:: Activity ::
Set down the data below from its first line to the line holding "### Resumo Executivo", inclusive; omit all pictures.

Dataset entries

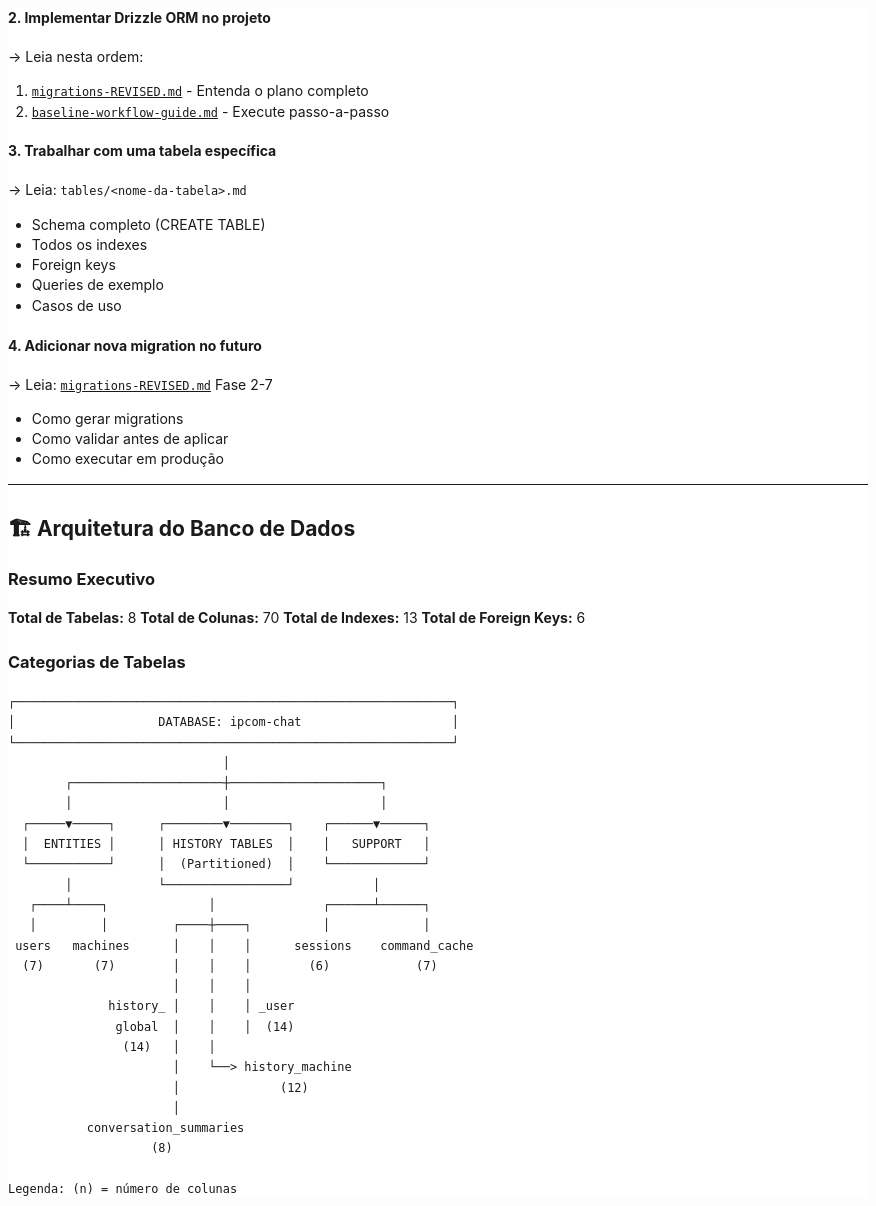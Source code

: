#### 2. **Implementar Drizzle ORM no projeto**
→ Leia nesta ordem:
1. [`migrations-REVISED.md`](./migrations-REVISED.md) - Entenda o plano completo
2. [`baseline-workflow-guide.md`](./baseline-workflow-guide.md) - Execute passo-a-passo

#### 3. **Trabalhar com uma tabela específica**
→ Leia: `tables/<nome-da-tabela>.md`
- Schema completo (CREATE TABLE)
- Todos os indexes
- Foreign keys
- Queries de exemplo
- Casos de uso

#### 4. **Adicionar nova migration no futuro**
→ Leia: [`migrations-REVISED.md`](./migrations-REVISED.md) Fase 2-7
- Como gerar migrations
- Como validar antes de aplicar
- Como executar em produção

---

## 🏗️ Arquitetura do Banco de Dados

### Resumo Executivo

**Total de Tabelas:** 8
**Total de Colunas:** 70
**Total de Indexes:** 13
**Total de Foreign Keys:** 6

### Categorias de Tabelas

```
┌─────────────────────────────────────────────────────────────┐
│                    DATABASE: ipcom-chat                     │
└─────────────────────────────────────────────────────────────┘
                              │
        ┌─────────────────────┼─────────────────────┐
        │                     │                     │
  ┌─────▼─────┐      ┌────────▼────────┐    ┌──────▼──────┐
  │  ENTITIES │      │ HISTORY TABLES  │    │   SUPPORT   │
  └───────────┘      │  (Partitioned)  │    └─────────────┘
        │            └─────────────────┘           │
   ┌────┴────┐              │               ┌──────┴──────┐
   │         │         ┌────┼────┐          │             │
 users   machines      │    │    │      sessions    command_cache
  (7)       (7)        │    │    │        (6)            (7)
                       │    │    │
              history_ │    │    │ _user
               global  │    │    │  (14)
                (14)   │    │
                       │    └──> history_machine
                       │              (12)
                       │
           conversation_summaries
                    (8)

Legenda: (n) = número de colunas
```
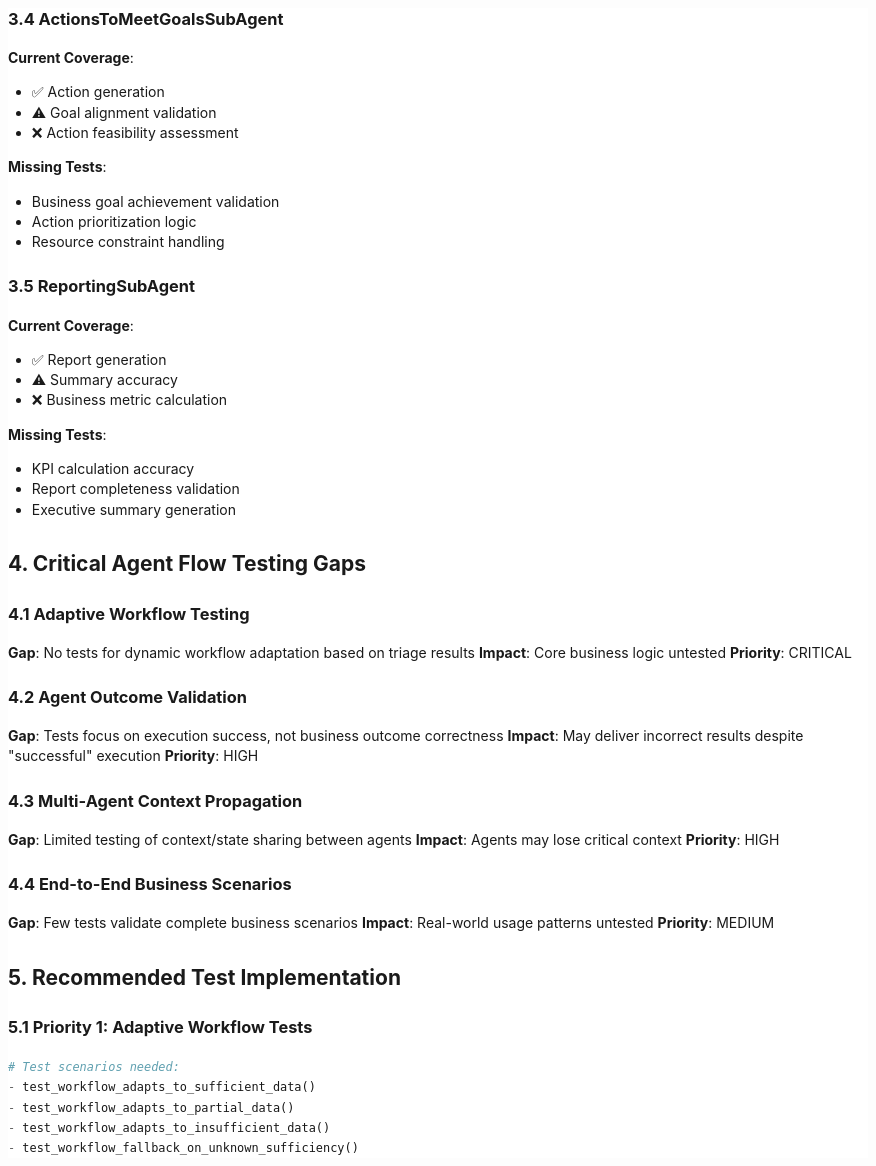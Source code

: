 ### 3.4 ActionsToMeetGoalsSubAgent
**Current Coverage**:
- ✅ Action generation
- ⚠️ Goal alignment validation
- ❌ Action feasibility assessment

**Missing Tests**:
- Business goal achievement validation
- Action prioritization logic
- Resource constraint handling

### 3.5 ReportingSubAgent
**Current Coverage**:
- ✅ Report generation
- ⚠️ Summary accuracy
- ❌ Business metric calculation

**Missing Tests**:
- KPI calculation accuracy
- Report completeness validation
- Executive summary generation

## 4. Critical Agent Flow Testing Gaps

### 4.1 Adaptive Workflow Testing
**Gap**: No tests for dynamic workflow adaptation based on triage results
**Impact**: Core business logic untested
**Priority**: CRITICAL

### 4.2 Agent Outcome Validation
**Gap**: Tests focus on execution success, not business outcome correctness
**Impact**: May deliver incorrect results despite "successful" execution
**Priority**: HIGH

### 4.3 Multi-Agent Context Propagation
**Gap**: Limited testing of context/state sharing between agents
**Impact**: Agents may lose critical context
**Priority**: HIGH

### 4.4 End-to-End Business Scenarios
**Gap**: Few tests validate complete business scenarios
**Impact**: Real-world usage patterns untested
**Priority**: MEDIUM

## 5. Recommended Test Implementation

### 5.1 Priority 1: Adaptive Workflow Tests
```python
# Test scenarios needed:
- test_workflow_adapts_to_sufficient_data()
- test_workflow_adapts_to_partial_data()
- test_workflow_adapts_to_insufficient_data()
- test_workflow_fallback_on_unknown_sufficiency()
```
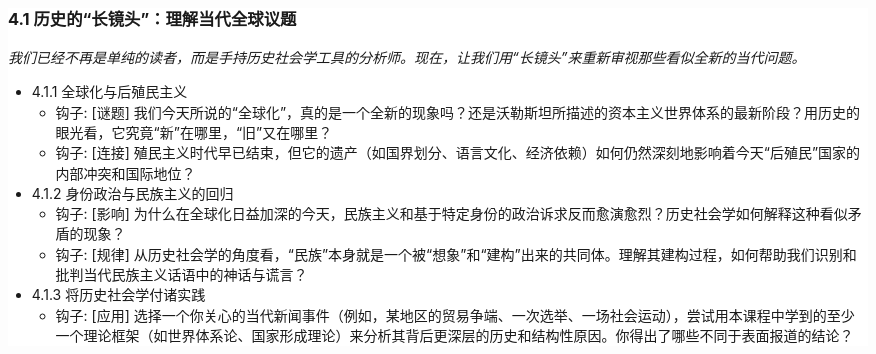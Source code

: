 ### 4.1 历史的“长镜头”：理解当代全球议题
*我们已经不再是单纯的读者，而是手持历史社会学工具的分析师。现在，让我们用“长镜头”来重新审视那些看似全新的当代问题。*
- 4.1.1 全球化与后殖民主义
  - 钩子: [谜题] 我们今天所说的“全球化”，真的是一个全新的现象吗？还是沃勒斯坦所描述的资本主义世界体系的最新阶段？用历史的眼光看，它究竟“新”在哪里，“旧”又在哪里？
  - 钩子: [连接] 殖民主义时代早已结束，但它的遗产（如国界划分、语言文化、经济依赖）如何仍然深刻地影响着今天“后殖民”国家的内部冲突和国际地位？
- 4.1.2 身份政治与民族主义的回归
  - 钩子: [影响] 为什么在全球化日益加深的今天，民族主义和基于特定身份的政治诉求反而愈演愈烈？历史社会学如何解释这种看似矛盾的现象？
  - 钩子: [规律] 从历史社会学的角度看，“民族”本身就是一个被“想象”和“建构”出来的共同体。理解其建构过程，如何帮助我们识别和批判当代民族主义话语中的神话与谎言？
- 4.1.3 将历史社会学付诸实践
  - 钩子: [应用] 选择一个你关心的当代新闻事件（例如，某地区的贸易争端、一次选举、一场社会运动），尝试用本课程中学到的至少一个理论框架（如世界体系论、国家形成理论）来分析其背后更深层的历史和结构性原因。你得出了哪些不同于表面报道的结论？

:: Written reply ::
Source code

:#### 2. **Implementar Drizzle ORM no projeto**
→ Leia nesta ordem:
1. [`migrations-REVISED.md`](./migrations-REVISED.md) - Entenda o plano completo
2. [`baseline-workflow-guide.md`](./baseline-workflow-guide.md) - Execute passo-a-passo

#### 3. **Trabalhar com uma tabela específica**
→ Leia: `tables/<nome-da-tabela>.md`
- Schema completo (CREATE TABLE)
- Todos os indexes
- Foreign keys
- Queries de exemplo
- Casos de uso

#### 4. **Adicionar nova migration no futuro**
→ Leia: [`migrations-REVISED.md`](./migrations-REVISED.md) Fase 2-7
- Como gerar migrations
- Como validar antes de aplicar
- Como executar em produção

---

## 🏗️ Arquitetura do Banco de Dados

### Resumo Executivo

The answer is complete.